# Data for review
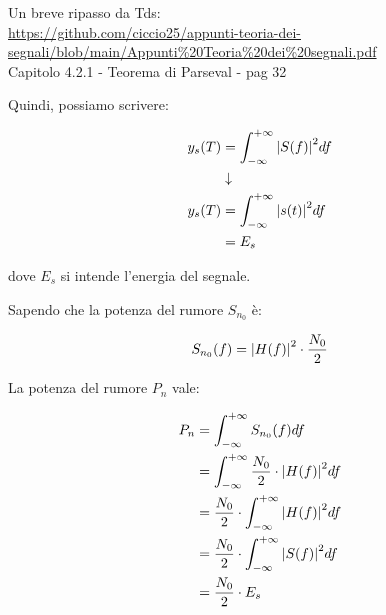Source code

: \begin{tcolorbox}
      Un breve ripasso da Tds: \\
    \url{https://github.com/ciccio25/appunti-teoria-dei-segnali/blob/main/Appunti%20Teoria%20dei%20segnali.pdf} \\
    Capitolo 4.2.1 - Teorema di Parseval - pag 32
\end{tcolorbox}

Quindi, possiamo scrivere: 

{
    \Large 
    \begin{equation}
        \begin{split}
            y_s (T)
            &=
            \int_{- \infty}^{+ \infty}
            \abs{S(f)}^{2}  df
            \\
            &\downarrow
            \\
            y_s (T)
            &=
            \int_{- \infty}^{+ \infty}
            \abs{s(t)}^{2}  df
            \\
            &= 
            E_s
        \end{split}
    \end{equation}
}

dove $E_s$ si intende l'energia del segnale. \newline 

Sapendo che la potenza del rumore $S_{n_0}$ è:

{
    \Large 
    \begin{equation}
       S_{n_0} (f) = \abs{H (f)}^{2} \cdot \frac{N_0}{2} 
    \end{equation}
}

La potenza del rumore $P_n$ vale: 

{
    \Large 
    \begin{equation}
        \begin{split}
            P_n 
            &= 
            \int_{- \infty}^{+ \infty}
            S_{n_0} (f) df
            \\
            &= 
            \int_{- \infty}^{+ \infty}
            \frac{N_0}{2} \cdot \abs{H(f)}^{2}
            df
            \\
            &= 
            \frac{N_0}{2} \cdot
            \int_{- \infty}^{+ \infty}
            \abs{H(f)}^{2}
            df
            \\
            &=
            \frac{N_0}{2} \cdot
            \int_{- \infty}^{+ \infty}
            \abs{S(f)}^{2}
            df 
            \\
            &= 
            \frac{N_0}{2} \cdot E_s
        \end{split}
    \end{equation}
}

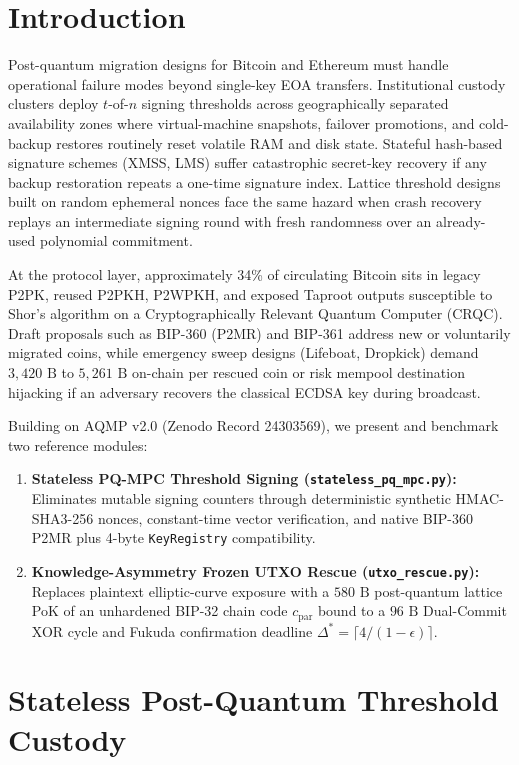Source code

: \documentclass[conference,compsoc]{IEEEtran}
\begin{document}
\section{Introduction}
\label{sec:intro}

Post-quantum migration designs for Bitcoin and Ethereum must handle operational failure modes beyond single-key EOA transfers. Institutional custody clusters deploy $t$-of-$n$ signing thresholds across geographically separated availability zones where virtual-machine snapshots, failover promotions, and cold-backup restores routinely reset volatile RAM and disk state. Stateful hash-based signature schemes (XMSS, LMS) suffer catastrophic secret-key recovery if any backup restoration repeats a one-time signature index. Lattice threshold designs built on random ephemeral nonces face the same hazard when crash recovery replays an intermediate signing round with fresh randomness over an already-used polynomial commitment.

At the protocol layer, approximately 34\% of circulating Bitcoin sits in legacy P2PK, reused P2PKH, P2WPKH, and exposed Taproot outputs susceptible to Shor's algorithm on a Cryptographically Relevant Quantum Computer (CRQC). Draft proposals such as BIP-360 (P2MR) and BIP-361 address new or voluntarily migrated coins, while emergency sweep designs (Lifeboat, Dropkick) demand $3{,}420\text{ B}$ to $5{,}261\text{ B}$ on-chain per rescued coin or risk mempool destination hijacking if an adversary recovers the classical ECDSA key during broadcast.

Building on AQMP v2.0 (Zenodo Record 24303569), we present and benchmark two reference modules:
\begin{enumerate}
    \item \textbf{Stateless PQ-MPC Threshold Signing (\texttt{stateless\_pq\_\allowbreak mpc.py}):} Eliminates mutable signing counters through deterministic synthetic HMAC-SHA3-256 nonces, constant-time vector verification, and native BIP-360 P2MR plus 4-byte \texttt{KeyRegistry} compatibility.
    \item \textbf{Knowledge-Asymmetry Frozen UTXO Rescue (\texttt{utxo\_rescue.py}):} Replaces plaintext elliptic-curve exposure with a $580\text{ B}$ post-quantum lattice PoK of an unhardened BIP-32 chain code $c_{\text{par}}$ bound to a $96\text{ B}$ Dual-Commit XOR cycle and Fukuda confirmation deadline $\Delta^* = \lceil 4/(1-\epsilon)\rceil$.
\end{enumerate}

\section{Stateless Post-Quantum Threshold Custody}
\label{sec:mpc}
\end{document}
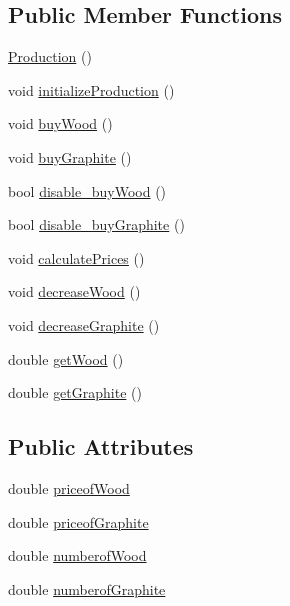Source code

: \subsection*{Public Member Functions}
\begin{DoxyCompactItemize}
\item 
\hyperlink{classProduction_a12c7c685be71ed51ac10f7d0284e8d4f}{Production} ()
\item 
void \hyperlink{classProduction_ae3559bf477b74d73fa6332b59f70ed2a}{initialize\+Production} ()
\item 
void \hyperlink{classProduction_a5eea7af1f4949832bcc0c019f420d655}{buy\+Wood} ()
\item 
void \hyperlink{classProduction_adf62fb3241254aa3412ed9a9d1fb27a2}{buy\+Graphite} ()
\item 
bool \hyperlink{classProduction_a5f5c38b7f3f7b23f9029d562c7e53025}{disable\+\_\+buy\+Wood} ()
\item 
bool \hyperlink{classProduction_a4c87c63f0fdc741f9185dcda6793463e}{disable\+\_\+buy\+Graphite} ()
\item 
void \hyperlink{classProduction_a4a9bbd94b71b1d24d836d9ad79bed97b}{calculate\+Prices} ()
\item 
void \hyperlink{classProduction_a42c46b93e65cb3f84db76562a27d44f6}{decrease\+Wood} ()
\item 
void \hyperlink{classProduction_aa5180ed4aac0e3d8ecec30596c9b1751}{decrease\+Graphite} ()
\item 
double \hyperlink{classProduction_a8991aa503f8d94ae01ff9b7f08043c58}{get\+Wood} ()
\item 
double \hyperlink{classProduction_ad8e6b675848c58fcf04e214e383a87fd}{get\+Graphite} ()
\end{DoxyCompactItemize}
\subsection*{Public Attributes}
\begin{DoxyCompactItemize}
\item 
double \hyperlink{classProduction_ac6bc16863f128802bebbb52263d5558c}{priceof\+Wood}
\item 
double \hyperlink{classProduction_afca6aca1df88921b60bb7190adab5d51}{priceof\+Graphite}
\item 
double \hyperlink{classProduction_a5d77a106ee08bfb55522cdd28e0d364e}{numberof\+Wood}
\item 
double \hyperlink{classProduction_a3b0d11cefec32eeec83637e1d5252a41}{numberof\+Graphite}
\end{DoxyCompactItemize}


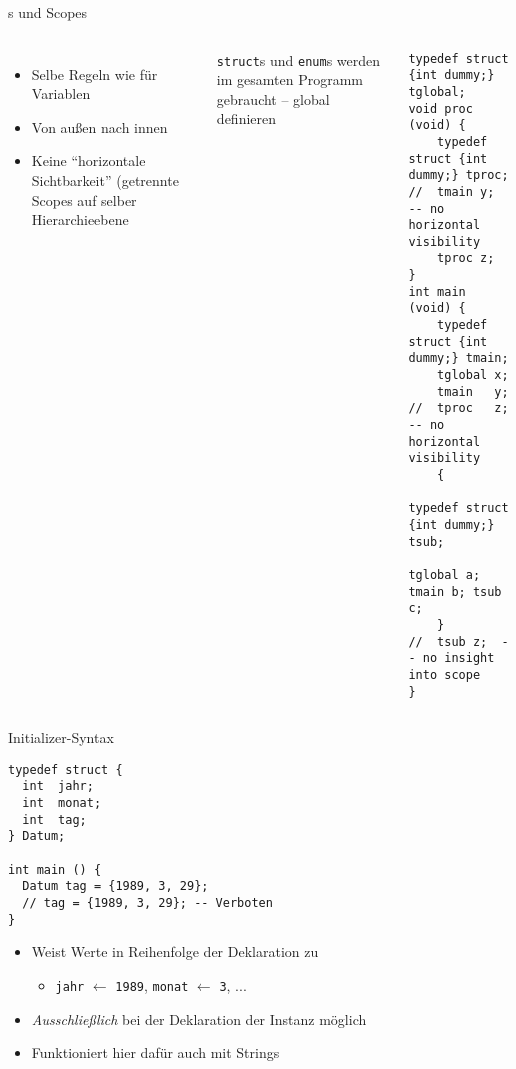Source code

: \begin{frame}[t,fragile]{s und Scopes}
%
\vspace{-10pt}
\begin{columns}[T]
%
\begin{itemize}
\item Selbe Regeln wie für Variablen
\item Von außen nach innen
\item Keine \enquote{horizontale Sichtbarkeit} (getrennte Scopes auf selber Hierarchieebene
\end{itemize}
%
\begin{hintbox}
\texttt{struct}s und \texttt{enum}s werden \idR im gesamten Programm gebraucht -- global definieren
\end{hintbox}
%
\vspace{-10pt}
\begin{codebox}
\begin{verbatim}
typedef struct {int dummy;} tglobal;
void proc (void) {
    typedef struct {int dummy;} tproc;
//  tmain y;  -- no horizontal visibility
    tproc z;
}
int main (void) {
    typedef struct {int dummy;} tmain;
    tglobal x;
    tmain   y;
//  tproc   z; -- no horizontal visibility
    {
        typedef struct {int dummy;} tsub;
        tglobal a; tmain b; tsub c;
    }
//  tsub z;  -- no insight into scope
}
\end{verbatim}
\end{codebox}
\end{columns}

%
\end{frame}


\begin{frame}[fragile]{Initializer-Syntax}
%
\vspace{-10pt}
\begin{codebox}
\begin{verbatim}
typedef struct {
  int  jahr;
  int  monat;
  int  tag;
} Datum;

int main () {
  Datum tag = {1989, 3, 29};
  // tag = {1989, 3, 29}; -- Verboten
}
\end{verbatim}
\end{codebox}
%
\begin{itemize}
\item Weist Werte in Reihenfolge der Deklaration zu
	\begin{itemize}
	\item \texttt{jahr} $\leftarrow$ \texttt{1989}, \texttt{monat} $\leftarrow$ \texttt{3}, ...
	\end{itemize}
\item \emph{Ausschließlich} bei der Deklaration der Instanz möglich
\item Funktioniert hier dafür auch mit Strings
\end{itemize}
%
\end{frame}

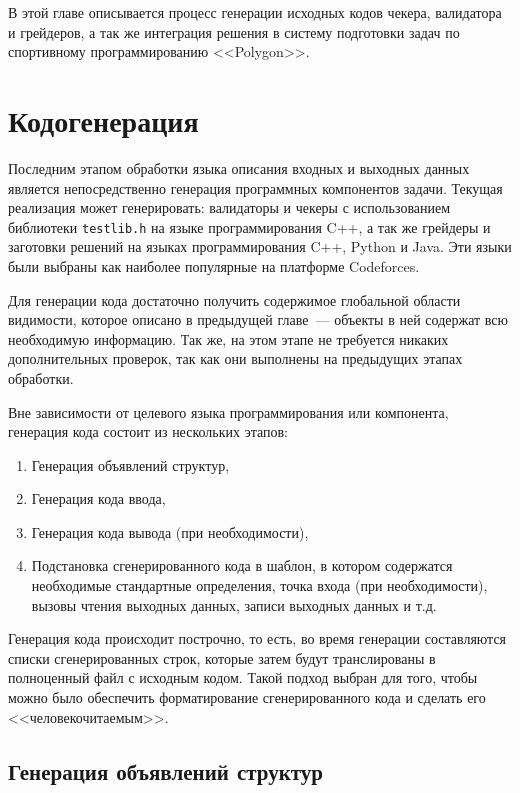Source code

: \documentclass[times,specification,annotation]{style/itmo-student-thesis/itmo-student-thesis}
\begin{document}
В этой главе описывается процесс генерации исходных кодов чекера, валидатора и грейдеров, а так же интеграция решения в систему подготовки задач по спортивному программированию <<Polygon>>.

\section{Кодогенерация}

Последним этапом обработки языка описания входных и выходных данных является непосредственно генерация программных компонентов задачи. Текущая реализация может генерировать: валидаторы и чекеры с использованием библиотеки \texttt{testlib.h} на языке программирования C++, а так же грейдеры и заготовки решений на языках программирования C++, Python и Java. Эти языки были выбраны как наиболее популярные на платформе Codeforces.

Для генерации кода достаточно получить содержимое глобальной области видимости, которое описано в предыдущей главе~--- объекты в ней содержат всю необходимую информацию. Так же, на этом этапе не требуется никаких дополнительных проверок, так как они выполнены на предыдущих этапах обработки.

Вне зависимости от целевого языка программирования или компонента, генерация кода состоит из нескольких этапов:

\begin{enumerate}
    \item Генерация объявлений структур,
    \item Генерация кода ввода,
    \item Генерация кода вывода (при необходимости),
    \item Подстановка сгенерированного кода в шаблон, в котором содержатся необходимые стандартные определения, точка входа (при необходимости), вызовы чтения выходных данных, записи выходных данных и т.д.
\end{enumerate}

Генерация кода происходит построчно, то есть, во время генерации составляются списки сгенерированных строк, которые затем будут транслированы в полноценный файл с исходным кодом. Такой подход выбран для того, чтобы можно было обеспечить форматирование сгенерированного кода и сделать его <<человекочитаемым>>.

\subsection{Генерация объявлений структур}
\end{document}
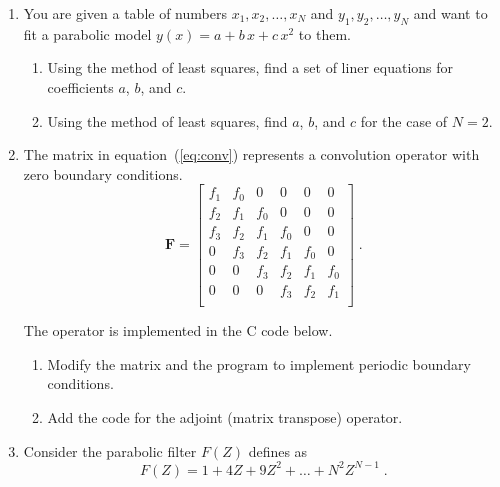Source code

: \begin{enumerate}

\item You are given a table of numbers $x_1, x_2, \ldots, x_N$ and $y_1, y_2, \ldots, y_N$ and 
want to fit a parabolic model $y(x) = a + b\,x + c\,x^2$ to them.

\begin{enumerate}
\item Using the method of least squares, find a set of liner equations for coefficients $a$, $b$, and $c$.
\item Using the method of least squares, find $a$, $b$, and $c$ for the case of $N=2$.
\end{enumerate}

\item The matrix in equation~(\ref{eq:conv}) represents a convolution operator with zero boundary conditions.
\begin{equation}
\label{eq:conv}
\mathbf{F} = \left[\begin{array}{llllll}
f_1 & f_0 & 0   & 0   & 0   & 0   \\
f_2 & f_1 & f_0 & 0   & 0   & 0   \\
f_3 & f_2 & f_1 & f_0 & 0   & 0   \\
0   & f_3 & f_2 & f_1 & f_0 & 0   \\
0   & 0   & f_3 & f_2 & f_1 & f_0 \\
0   & 0   & 0   & f_3 & f_2 & f_1 \\
\end{array}\right]\;.
\end{equation}

The operator is implemented in the C code below.

\lstset{language=c,numbers=left,numberstyle=\tiny,showstringspaces=false}


\begin{enumerate}
\item Modify the matrix and the program to implement periodic boundary conditions.
\item Add the code for the adjoint (matrix transpose) operator.
\end{enumerate}

\item Consider the parabolic filter $F(Z)$ defines as
\begin{equation}
\label{eq:parab}
F(Z) = 1 + 4 Z + 9 Z^2 + \ldots + N^2 Z^{N-1}\;.
\end{equation} 


\end{enumerate}
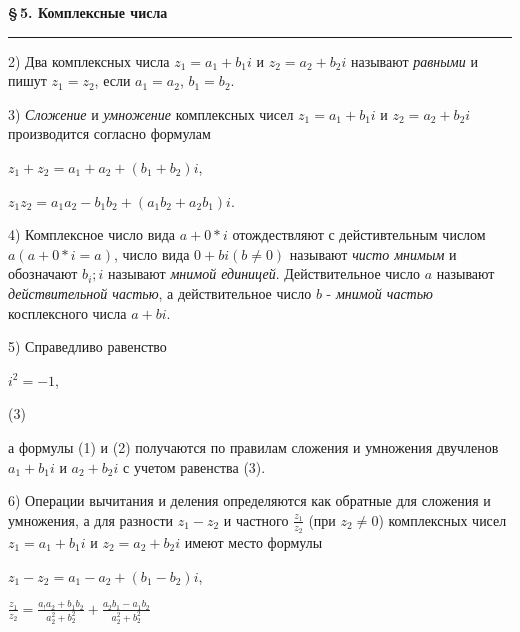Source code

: \documentclass[a5paper, 10pt]{book}
\begin{document}
\newpage
    
\setcounter{page}{37}

    \begin{center}
    \textbf{\S\,5. Комплексные числа}
    \noindent\rule{\textwidth}{1pt}
    \end{center}
      \begin{spacing}
          \par2) Два комплексных числа $z_{1} = a_{1} + b_{1}i$ и $z_{2} = a_{2} + b_{2}i$ называют \textit{равными} и пишут $z_{1} = z_{2}$, если $a_{1} = a_{2}$, $b_{1} = b_{2}$.
          \par 3) \textit{Сложение} и \textit{умножение} комплексных чисел $z_{1} = a_{1} + b_{1}i$ и $z_{2} = a_{2} + b_{2}i$ производится согласно формулам
          \begin{center}
           $z_{1} + z_{2} = a_{1} + a_{2} + (b_{1} + b_{2})i$,
          \par $z_{1}z_{2} = a_{1}a_{2} - b_{1}b_{2} + (a_{1}b_{2} + a_{2}b_{1})i$.
           \end{center}
           \par 4) Комплексное число вида $a + 0*i$ отождествляют с дейстивтельным числом $a (a + 0*i = a)$, число вида $0 + bi (b \neq 0)$ называют \textit{чисто мнимым} и обозначают $b_{i}; i$ называют \textit{мнимой единицей}. Действительное число $a$ называют \textit{действительной частью}, а действительное число $b$ - \textit{мнимой частью} косплексного числа $a + bi$.
           \par 5) Справедливо равенство 
           \begin{center}
               $i^2 = -1$,  \begin{flushright} (3) \end{flushright}     
               \end{center}
           а формулы (1) и (2) получаются по правилам сложения и умножения двучленов $a_{1} + b_{1}i$ и $a_{2} + b_{2}i$ с учетом равенства (3).
           \par 6) Операции вычитания и деления определяются как обратные для сложения и умножения, а для разности $z_{1} - z_{2}$ и частного $\frac{z_{1}}{z_{2}}$ (при $z_{2} \neq 0$) комплексных чисел $z_{1} = a_{1} + b_{1}i$ и $z_{2} = a_{2} + b_{2}i$ имеют место формулы
           \begin{center}
               $z_{1} - z_{2} = a_{1} - a_{2} + (b_{1} - b_{2})i$,
               \par $\frac{z_{1}}{z_{2}} = \frac{a_{!}a_{2} + b_{1}b_{2}}{a^2_{2} + b^2_{2}} + \frac{a_{2}b_{1} - a_{1}b_{2}}{a^2_{2} + b^2_{2}}$

\end{center}
\end{spacing}
\end{document}

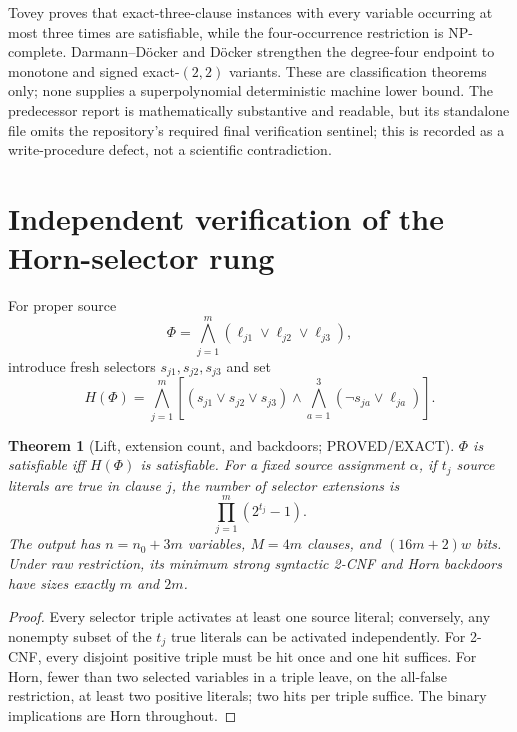 \documentclass[11pt]{article}
\newtheorem{theorem}{Theorem}
\begin{document}
Tovey proves that exact-three-clause instances with every variable occurring at most three times are satisfiable, while the four-occurrence restriction is NP-complete.  Darmann--D\"ocker and D\"ocker strengthen the degree-four endpoint to monotone and signed exact-$(2,2)$ variants.  These are classification theorems only; none supplies a superpolynomial deterministic machine lower bound.  The predecessor report is mathematically substantive and readable, but its standalone file omits the repository's required final verification sentinel; this is recorded as a write-procedure defect, not a scientific contradiction.

\section{Independent verification of the Horn-selector rung}
For proper source
\[
\Phi=\bigwedge_{j=1}^{m}(\ell_{j1}\vee\ell_{j2}\vee\ell_{j3}),
\]
introduce fresh selectors $s_{j1},s_{j2},s_{j3}$ and set
\[
H(\Phi)=\bigwedge_{j=1}^{m}\left[(s_{j1}\vee s_{j2}\vee s_{j3})
\wedge\bigwedge_{a=1}^{3}(\neg s_{ja}\vee\ell_{ja})\right].
\]

\begin{theorem}[Lift, extension count, and backdoors; PROVED/EXACT]
$\Phi$ is satisfiable iff $H(\Phi)$ is satisfiable.  For a fixed source assignment $\alpha$, if $t_j$ source literals are true in clause $j$, the number of selector extensions is
\[
\prod_{j=1}^{m}(2^{t_j}-1).
\]
The output has $n=n_0+3m$ variables, $M=4m$ clauses, and $(16m+2)w$ bits.  Under raw restriction, its minimum strong syntactic 2-CNF and Horn backdoors have sizes exactly $m$ and $2m$.
\end{theorem}
\begin{proof}
Every selector triple activates at least one source literal; conversely, any nonempty subset of the $t_j$ true literals can be activated independently.  For 2-CNF, every disjoint positive triple must be hit once and one hit suffices.  For Horn, fewer than two selected variables in a triple leave, on the all-false restriction, at least two positive literals; two hits per triple suffice.  The binary implications are Horn throughout.
\end{proof}
\end{document}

# Your objective
Could you report every line of the material that contains the string "cdot"?

# Problem solution
       S_{n_0} (f) = \abs{H (f)}^{2} \cdot \frac{N_0}{2} 
            \frac{N_0}{2} \cdot \abs{H(f)}^{2}
            \frac{N_0}{2} \cdot
            \frac{N_0}{2} \cdot
            \frac{N_0}{2} \cdot E_s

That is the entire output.